Here's your condensed dive computer setup checklist you can run through in under two minutes once you've internalized these steps:
- Battery status check — above 30%, charged, or fresh batteries installed
- Display and buttons test — all segments visible, buttons responsive, backlight functional
- Dive mode selection — air, nitrox, or appropriate technical mode
- Gas configuration — FO₂ percentage matches analyzed mix
- Altitude and environmental settings — correct altitude band, water type verified
- Safety alarms armed — depth, NDL, ascent rate, and ppO₂ warnings configured
- Surface depth verification — reads 0 feet/meters before entry
- Surface interval confirmed — correct time displayed if repetitive dive
- Wet activation test — computer activates when submerged
- Backup plan in place — dive tables, backup computer, or buddy's computer as redundancy
I keep a laminated version of this checklist in my dive gear bag because even after thousands of dives, rushing through these steps is how mistakes happen. Two minutes of verification prevents an entire dive's worth of uncertainty.
Frequently Asked Questions
What should I do if my dive computer fails during a dive?
If your dive computer malfunctions underwater, immediately abort the dive with a slow, controlled ascent at no more than 30 feet per minute, making a safety stop at 15 feet for 3-5 minutes even if you were shallow. Surface conservatively and sit out the next 12-24 hours to allow residual nitrogen to dissipate. Do not attempt to continue the dive using your buddy's computer for reference—your nitrogen loading is unique to your profile, and your buddy's computer doesn't know your tissue saturation. This is why I always dive with a backup computer or tables, particularly on multi-dive trips where a computer failure would otherwise end my diving.
How often should I have my dive computer serviced or tested?
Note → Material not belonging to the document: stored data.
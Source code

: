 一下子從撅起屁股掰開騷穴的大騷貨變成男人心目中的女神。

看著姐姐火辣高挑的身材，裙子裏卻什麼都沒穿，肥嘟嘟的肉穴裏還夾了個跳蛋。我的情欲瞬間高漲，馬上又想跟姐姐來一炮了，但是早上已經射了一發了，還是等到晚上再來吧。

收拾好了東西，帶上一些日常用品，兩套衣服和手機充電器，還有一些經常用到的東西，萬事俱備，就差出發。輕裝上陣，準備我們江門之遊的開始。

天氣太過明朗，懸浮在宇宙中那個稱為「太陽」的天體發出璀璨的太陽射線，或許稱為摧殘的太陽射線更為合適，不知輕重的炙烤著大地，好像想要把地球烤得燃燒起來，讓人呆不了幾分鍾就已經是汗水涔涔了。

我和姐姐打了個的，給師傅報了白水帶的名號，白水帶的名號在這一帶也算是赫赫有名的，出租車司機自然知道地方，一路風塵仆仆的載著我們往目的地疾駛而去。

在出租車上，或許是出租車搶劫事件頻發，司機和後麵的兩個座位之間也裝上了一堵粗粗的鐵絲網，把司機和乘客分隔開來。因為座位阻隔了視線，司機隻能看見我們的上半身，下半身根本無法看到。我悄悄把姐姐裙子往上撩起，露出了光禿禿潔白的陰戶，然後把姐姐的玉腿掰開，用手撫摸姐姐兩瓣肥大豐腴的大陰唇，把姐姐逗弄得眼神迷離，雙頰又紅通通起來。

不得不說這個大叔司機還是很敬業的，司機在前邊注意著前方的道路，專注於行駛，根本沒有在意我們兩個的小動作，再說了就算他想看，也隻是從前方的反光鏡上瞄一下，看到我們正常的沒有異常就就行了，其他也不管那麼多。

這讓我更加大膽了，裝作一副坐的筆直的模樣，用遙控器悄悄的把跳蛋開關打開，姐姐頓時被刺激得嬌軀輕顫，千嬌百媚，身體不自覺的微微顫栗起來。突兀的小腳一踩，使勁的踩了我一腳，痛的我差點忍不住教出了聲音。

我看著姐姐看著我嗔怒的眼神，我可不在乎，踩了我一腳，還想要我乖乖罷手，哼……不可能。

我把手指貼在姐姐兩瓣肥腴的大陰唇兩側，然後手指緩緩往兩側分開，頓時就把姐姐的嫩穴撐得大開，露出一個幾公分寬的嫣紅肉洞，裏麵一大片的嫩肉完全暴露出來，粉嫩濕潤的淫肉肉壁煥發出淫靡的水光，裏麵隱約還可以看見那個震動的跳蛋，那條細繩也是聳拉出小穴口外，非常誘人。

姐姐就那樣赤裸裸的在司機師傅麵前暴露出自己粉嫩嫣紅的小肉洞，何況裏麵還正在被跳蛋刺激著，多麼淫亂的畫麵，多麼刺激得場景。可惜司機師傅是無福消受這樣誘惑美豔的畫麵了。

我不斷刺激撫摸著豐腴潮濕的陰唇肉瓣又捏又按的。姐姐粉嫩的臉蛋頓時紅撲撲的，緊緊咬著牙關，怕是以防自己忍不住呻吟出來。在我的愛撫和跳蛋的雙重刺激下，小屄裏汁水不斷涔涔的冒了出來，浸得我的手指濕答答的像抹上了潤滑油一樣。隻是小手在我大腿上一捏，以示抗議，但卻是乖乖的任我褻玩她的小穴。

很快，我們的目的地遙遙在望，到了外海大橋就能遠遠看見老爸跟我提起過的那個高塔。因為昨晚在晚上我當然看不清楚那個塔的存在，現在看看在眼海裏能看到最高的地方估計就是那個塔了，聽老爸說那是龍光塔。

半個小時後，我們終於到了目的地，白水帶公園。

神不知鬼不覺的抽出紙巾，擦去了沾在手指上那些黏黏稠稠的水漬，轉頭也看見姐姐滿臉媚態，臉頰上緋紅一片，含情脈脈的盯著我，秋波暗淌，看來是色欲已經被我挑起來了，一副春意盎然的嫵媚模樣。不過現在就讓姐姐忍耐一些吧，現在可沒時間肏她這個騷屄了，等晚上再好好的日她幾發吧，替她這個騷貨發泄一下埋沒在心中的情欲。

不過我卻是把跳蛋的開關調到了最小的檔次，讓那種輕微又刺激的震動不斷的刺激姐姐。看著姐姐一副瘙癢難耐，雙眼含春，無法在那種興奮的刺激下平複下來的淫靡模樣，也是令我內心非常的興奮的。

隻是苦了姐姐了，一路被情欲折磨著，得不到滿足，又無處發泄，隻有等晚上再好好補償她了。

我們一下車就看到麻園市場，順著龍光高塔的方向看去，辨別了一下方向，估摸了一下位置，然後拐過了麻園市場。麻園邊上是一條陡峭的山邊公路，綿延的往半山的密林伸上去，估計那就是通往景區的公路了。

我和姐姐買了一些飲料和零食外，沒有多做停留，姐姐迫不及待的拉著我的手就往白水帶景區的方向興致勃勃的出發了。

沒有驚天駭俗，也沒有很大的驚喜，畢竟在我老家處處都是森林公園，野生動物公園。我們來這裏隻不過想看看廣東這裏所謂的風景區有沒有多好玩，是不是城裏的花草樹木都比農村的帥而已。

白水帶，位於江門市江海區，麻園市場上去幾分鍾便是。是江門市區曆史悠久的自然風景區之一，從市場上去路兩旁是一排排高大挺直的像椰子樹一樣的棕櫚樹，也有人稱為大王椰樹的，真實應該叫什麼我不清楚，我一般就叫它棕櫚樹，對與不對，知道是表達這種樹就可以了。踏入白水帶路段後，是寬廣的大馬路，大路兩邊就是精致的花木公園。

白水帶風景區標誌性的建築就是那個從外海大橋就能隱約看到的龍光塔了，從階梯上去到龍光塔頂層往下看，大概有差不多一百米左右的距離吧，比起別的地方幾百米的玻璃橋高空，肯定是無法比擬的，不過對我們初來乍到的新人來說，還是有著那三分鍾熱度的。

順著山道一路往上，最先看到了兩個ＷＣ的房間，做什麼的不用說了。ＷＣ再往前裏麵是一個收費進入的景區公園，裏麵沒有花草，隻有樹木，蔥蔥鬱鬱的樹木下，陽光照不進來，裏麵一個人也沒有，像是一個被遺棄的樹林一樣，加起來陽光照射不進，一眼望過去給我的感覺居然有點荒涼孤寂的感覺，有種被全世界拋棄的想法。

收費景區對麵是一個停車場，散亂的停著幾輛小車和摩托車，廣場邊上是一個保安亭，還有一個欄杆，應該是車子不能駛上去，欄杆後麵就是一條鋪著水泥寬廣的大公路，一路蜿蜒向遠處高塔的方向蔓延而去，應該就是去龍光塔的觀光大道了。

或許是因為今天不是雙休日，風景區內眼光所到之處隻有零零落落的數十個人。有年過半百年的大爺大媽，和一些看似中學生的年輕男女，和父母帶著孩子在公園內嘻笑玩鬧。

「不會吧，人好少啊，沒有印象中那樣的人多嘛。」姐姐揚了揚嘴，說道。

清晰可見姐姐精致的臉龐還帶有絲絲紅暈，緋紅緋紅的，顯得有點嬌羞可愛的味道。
Most manufacturers recommend professional service every 2-3 years or after 100-200 dives, whichever comes first, focusing on o-ring replacement, pressure sensor calibration, and battery testing. Between services, check your computer's depth reading in a pool—if it reads 10 feet when you're actually at 10 feet, the sensor is accurate. Our dive computer maintenance checklist covers the routine maintenance you can handle yourself. If your computer has been dropped, flooded, or exposed to extreme temperatures, have it tested immediately regardless of service interval—internal damage isn't always obvious from the outside.
Can I use two different dive computers on the same dive?
Yes, wearing two dive computers simultaneously is common practice for technical divers and serves as excellent redundancy for recreational divers, but you must follow the most conservative computer's guidance—if one computer says you have 5 minutes of NDL remaining while the other shows 15 minutes, you follow the 5-minute limit. Different algorithms calculate decompression differently, so computers from different manufacturers (say, a Suunto versus a Shearwater) will often give different NDL times for the identical dive profile. This isn't a malfunction—it's different mathematical models making different safety assumptions. Never average the two computers or ignore the conservative one because you prefer more bottom time.
Final Thoughts

Your dive computer setup checklist becomes second nature after a dozen dives, but it should never become invisible. I still run through these verification steps methodically because the consequences of skipping them aren't worth the 90 seconds I save. I've called dives before they started because my computer showed a battery warning, and I've helped students discover misconfigured nitrox settings that would have given them 20 minutes of false bottom time.
The best dive computer in the world is useless if it's configured wrong, running on 8% battery, or still set to the altitude you were at last week. Your computer is calculating decompression for the dive you're about to do based entirely on the information you give it—wrong altitude, wrong gas mix, wrong starting assumptions means wrong calculations. Treat this checklist like your pre-flight checklist if you were piloting a plane, because the consequences of getting it wrong happen in an environment where you can't just pull over and fix the problem.
Set up properly, verify thoroughly, and dive confidently. That's the sequence that works.